Task data section start

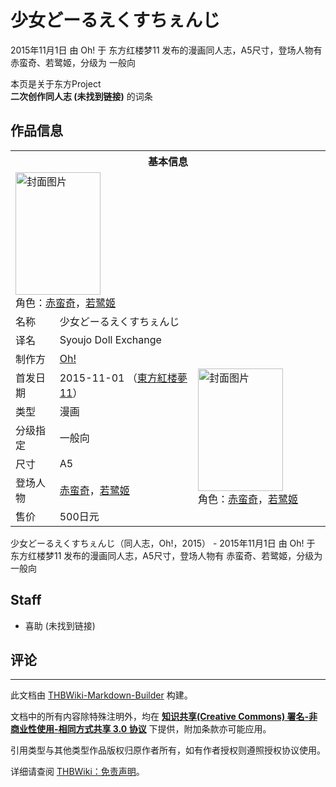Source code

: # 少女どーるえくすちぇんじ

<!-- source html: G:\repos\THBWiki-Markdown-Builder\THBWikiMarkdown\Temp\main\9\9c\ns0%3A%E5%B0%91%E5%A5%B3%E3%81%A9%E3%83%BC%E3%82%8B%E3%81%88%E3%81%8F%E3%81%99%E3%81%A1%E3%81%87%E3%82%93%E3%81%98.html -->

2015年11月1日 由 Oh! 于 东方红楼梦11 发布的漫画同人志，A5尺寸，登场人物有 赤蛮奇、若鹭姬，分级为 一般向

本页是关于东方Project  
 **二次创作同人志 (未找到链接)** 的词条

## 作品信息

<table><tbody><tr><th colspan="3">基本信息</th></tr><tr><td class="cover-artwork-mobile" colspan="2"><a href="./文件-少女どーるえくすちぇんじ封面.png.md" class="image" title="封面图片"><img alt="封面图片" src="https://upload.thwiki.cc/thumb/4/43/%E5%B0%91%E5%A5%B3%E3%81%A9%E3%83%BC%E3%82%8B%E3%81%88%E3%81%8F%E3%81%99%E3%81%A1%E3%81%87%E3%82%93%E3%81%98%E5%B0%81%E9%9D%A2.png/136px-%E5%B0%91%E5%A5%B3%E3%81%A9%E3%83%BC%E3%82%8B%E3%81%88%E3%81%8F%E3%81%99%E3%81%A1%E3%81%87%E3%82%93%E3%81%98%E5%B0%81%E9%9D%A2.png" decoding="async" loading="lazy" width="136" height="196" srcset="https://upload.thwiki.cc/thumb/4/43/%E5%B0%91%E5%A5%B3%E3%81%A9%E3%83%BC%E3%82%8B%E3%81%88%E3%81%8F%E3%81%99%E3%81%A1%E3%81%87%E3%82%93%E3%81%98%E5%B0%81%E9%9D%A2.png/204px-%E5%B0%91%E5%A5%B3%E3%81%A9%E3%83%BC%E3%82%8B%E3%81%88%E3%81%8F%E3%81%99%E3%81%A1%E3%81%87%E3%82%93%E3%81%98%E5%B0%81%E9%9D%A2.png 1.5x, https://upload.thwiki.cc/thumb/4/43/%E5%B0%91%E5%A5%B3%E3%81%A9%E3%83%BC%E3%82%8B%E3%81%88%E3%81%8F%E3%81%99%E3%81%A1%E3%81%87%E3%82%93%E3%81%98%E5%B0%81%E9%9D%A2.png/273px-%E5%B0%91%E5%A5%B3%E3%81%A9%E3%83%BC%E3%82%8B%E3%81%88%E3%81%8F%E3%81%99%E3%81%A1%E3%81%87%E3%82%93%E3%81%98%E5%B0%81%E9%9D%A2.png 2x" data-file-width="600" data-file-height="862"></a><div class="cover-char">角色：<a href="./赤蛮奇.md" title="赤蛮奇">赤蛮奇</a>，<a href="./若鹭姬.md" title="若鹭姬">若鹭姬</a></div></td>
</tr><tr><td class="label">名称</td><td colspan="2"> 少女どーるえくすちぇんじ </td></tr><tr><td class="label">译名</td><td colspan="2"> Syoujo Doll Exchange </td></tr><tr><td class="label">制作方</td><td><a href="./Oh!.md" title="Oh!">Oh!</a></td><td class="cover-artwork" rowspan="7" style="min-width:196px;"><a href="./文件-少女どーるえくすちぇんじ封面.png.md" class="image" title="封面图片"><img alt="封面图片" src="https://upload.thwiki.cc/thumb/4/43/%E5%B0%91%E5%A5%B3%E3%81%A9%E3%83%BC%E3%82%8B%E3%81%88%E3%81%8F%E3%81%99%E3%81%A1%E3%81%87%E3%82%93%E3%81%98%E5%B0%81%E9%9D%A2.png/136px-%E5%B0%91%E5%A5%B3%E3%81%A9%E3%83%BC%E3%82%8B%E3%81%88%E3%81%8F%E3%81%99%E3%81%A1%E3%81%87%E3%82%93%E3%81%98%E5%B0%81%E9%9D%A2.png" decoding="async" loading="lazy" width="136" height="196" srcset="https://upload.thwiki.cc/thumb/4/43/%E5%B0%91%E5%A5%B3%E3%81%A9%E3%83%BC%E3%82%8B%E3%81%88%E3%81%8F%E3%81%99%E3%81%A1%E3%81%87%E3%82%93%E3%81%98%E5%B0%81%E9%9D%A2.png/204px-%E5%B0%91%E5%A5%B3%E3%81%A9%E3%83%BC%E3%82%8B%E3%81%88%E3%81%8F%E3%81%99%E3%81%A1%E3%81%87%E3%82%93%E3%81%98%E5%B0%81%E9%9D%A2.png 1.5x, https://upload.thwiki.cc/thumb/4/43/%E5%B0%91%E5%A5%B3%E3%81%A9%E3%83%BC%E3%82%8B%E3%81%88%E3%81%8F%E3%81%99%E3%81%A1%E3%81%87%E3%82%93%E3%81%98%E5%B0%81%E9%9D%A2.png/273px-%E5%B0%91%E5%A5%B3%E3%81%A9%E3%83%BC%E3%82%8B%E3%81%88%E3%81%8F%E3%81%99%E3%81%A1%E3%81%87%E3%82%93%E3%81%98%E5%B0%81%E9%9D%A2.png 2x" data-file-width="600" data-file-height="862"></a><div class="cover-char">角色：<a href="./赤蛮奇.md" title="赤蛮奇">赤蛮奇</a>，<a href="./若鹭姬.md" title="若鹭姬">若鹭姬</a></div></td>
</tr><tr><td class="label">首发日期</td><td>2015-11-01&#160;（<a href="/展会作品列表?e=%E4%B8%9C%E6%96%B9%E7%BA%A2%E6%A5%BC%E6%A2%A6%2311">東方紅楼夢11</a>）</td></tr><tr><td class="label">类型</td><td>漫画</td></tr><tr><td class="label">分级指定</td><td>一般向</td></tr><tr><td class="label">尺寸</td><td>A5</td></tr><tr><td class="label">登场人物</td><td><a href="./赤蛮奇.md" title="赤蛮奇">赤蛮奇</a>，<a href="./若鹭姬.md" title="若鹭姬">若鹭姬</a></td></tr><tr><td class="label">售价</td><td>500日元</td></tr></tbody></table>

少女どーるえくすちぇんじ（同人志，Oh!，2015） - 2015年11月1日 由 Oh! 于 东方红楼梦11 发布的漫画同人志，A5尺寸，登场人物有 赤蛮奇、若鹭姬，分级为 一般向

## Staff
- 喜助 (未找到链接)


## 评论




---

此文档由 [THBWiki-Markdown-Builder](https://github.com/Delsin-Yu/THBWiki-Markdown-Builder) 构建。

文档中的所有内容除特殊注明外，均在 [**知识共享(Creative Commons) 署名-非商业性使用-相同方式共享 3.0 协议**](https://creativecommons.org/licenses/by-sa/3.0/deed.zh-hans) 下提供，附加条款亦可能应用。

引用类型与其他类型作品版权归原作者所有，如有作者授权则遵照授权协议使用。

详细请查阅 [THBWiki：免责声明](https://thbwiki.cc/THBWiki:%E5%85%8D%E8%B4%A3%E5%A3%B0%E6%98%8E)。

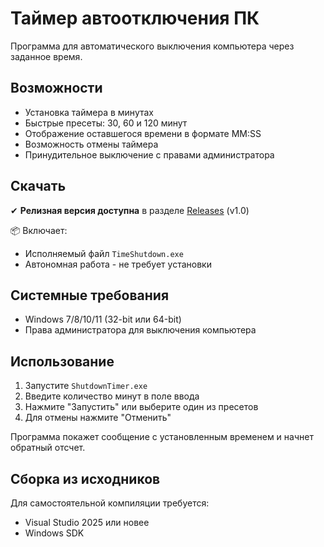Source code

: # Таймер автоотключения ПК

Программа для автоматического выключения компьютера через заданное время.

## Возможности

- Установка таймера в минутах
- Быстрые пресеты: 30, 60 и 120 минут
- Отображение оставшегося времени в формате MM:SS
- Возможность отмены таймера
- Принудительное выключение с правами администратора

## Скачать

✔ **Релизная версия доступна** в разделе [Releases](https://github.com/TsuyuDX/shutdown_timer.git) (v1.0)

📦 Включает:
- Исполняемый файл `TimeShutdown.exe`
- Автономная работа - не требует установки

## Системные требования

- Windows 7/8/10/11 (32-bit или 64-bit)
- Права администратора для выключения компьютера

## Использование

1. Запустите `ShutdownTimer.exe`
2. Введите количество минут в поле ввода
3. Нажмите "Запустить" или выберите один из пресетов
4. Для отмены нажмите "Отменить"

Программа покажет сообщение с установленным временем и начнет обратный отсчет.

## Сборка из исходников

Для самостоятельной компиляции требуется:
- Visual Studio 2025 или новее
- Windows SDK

Task data section end
Task data section start

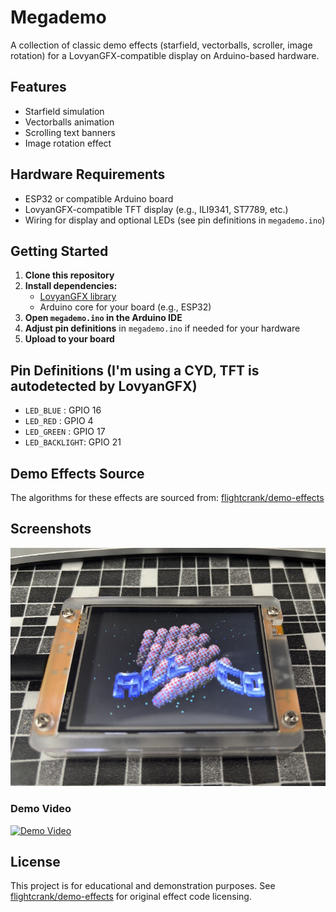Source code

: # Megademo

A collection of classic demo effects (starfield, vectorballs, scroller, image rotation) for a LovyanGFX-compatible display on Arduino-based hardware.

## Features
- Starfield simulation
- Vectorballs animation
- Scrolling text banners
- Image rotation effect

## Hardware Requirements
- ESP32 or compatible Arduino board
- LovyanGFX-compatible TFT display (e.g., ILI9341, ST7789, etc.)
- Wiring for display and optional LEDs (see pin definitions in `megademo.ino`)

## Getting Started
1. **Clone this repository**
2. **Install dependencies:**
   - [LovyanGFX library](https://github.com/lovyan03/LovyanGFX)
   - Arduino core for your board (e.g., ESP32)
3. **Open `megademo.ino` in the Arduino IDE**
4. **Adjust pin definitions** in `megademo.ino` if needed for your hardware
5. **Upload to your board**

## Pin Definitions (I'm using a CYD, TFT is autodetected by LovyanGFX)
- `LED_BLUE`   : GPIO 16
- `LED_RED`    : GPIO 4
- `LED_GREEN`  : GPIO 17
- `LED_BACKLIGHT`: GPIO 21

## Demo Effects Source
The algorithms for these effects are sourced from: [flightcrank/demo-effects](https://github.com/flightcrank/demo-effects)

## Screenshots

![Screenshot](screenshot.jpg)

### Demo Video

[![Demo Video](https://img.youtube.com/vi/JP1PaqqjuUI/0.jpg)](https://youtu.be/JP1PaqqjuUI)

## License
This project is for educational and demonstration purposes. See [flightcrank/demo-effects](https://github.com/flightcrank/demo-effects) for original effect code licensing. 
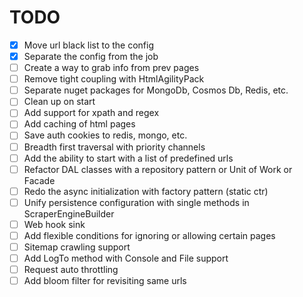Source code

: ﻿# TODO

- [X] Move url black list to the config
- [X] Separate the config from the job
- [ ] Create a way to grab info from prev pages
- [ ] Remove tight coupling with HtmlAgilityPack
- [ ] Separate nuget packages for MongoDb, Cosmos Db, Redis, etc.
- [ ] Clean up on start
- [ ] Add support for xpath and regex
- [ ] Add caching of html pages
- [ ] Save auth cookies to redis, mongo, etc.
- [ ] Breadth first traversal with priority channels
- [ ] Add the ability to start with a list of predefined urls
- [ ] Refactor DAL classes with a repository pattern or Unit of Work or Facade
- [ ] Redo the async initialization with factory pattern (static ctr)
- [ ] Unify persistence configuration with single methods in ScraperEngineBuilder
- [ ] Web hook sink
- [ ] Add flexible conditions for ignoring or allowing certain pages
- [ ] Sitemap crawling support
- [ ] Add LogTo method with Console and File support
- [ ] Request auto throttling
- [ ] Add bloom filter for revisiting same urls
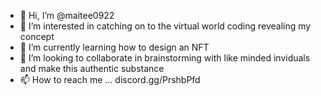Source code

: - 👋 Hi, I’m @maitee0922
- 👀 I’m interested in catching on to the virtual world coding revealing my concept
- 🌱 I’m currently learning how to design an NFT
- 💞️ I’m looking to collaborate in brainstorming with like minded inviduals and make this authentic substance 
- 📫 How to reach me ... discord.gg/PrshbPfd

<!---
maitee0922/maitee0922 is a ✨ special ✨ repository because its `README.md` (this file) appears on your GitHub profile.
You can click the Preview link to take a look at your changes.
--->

Task data section end
Task data section start

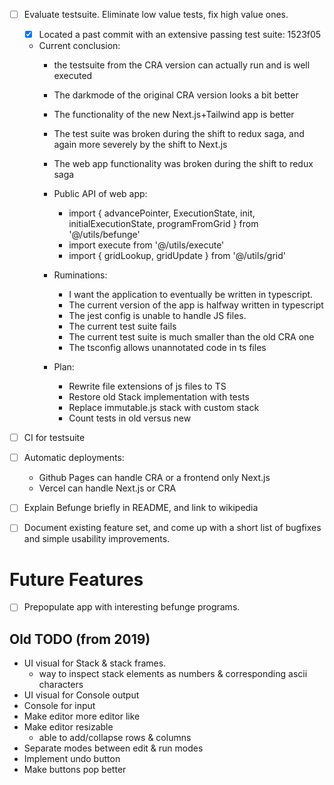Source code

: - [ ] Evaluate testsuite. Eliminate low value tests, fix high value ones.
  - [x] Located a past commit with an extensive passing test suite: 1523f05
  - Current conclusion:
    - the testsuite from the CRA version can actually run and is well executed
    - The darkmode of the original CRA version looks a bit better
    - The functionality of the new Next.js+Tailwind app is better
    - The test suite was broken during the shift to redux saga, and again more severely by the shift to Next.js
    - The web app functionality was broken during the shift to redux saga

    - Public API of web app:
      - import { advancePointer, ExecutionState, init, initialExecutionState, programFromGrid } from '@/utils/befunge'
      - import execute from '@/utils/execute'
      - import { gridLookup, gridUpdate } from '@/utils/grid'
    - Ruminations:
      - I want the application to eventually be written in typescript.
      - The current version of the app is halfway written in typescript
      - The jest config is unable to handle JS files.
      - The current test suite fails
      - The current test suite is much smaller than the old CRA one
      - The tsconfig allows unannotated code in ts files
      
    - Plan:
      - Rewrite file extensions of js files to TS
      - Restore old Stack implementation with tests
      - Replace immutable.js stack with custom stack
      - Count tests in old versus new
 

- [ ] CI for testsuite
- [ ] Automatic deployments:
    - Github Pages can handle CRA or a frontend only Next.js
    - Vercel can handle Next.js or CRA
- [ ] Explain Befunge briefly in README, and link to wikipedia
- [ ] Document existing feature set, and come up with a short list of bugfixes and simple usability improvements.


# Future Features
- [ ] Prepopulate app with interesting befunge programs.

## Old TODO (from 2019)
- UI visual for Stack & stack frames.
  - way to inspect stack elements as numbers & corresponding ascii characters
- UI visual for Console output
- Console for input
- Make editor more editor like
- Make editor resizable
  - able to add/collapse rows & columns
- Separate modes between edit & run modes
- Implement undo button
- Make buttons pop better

Task data section end

**Goal of the exercise**
Scan the entries above and return each line that holds "LovyanGFX".

**Solution**
A collection of classic demo effects (starfield, vectorballs, scroller, image rotation) for a LovyanGFX-compatible display on Arduino-based hardware.
- LovyanGFX-compatible TFT display (e.g., ILI9341, ST7789, etc.)
   - [LovyanGFX library](https://github.com/lovyan03/LovyanGFX)
## Pin Definitions (I'm using a CYD, TFT is autodetected by LovyanGFX)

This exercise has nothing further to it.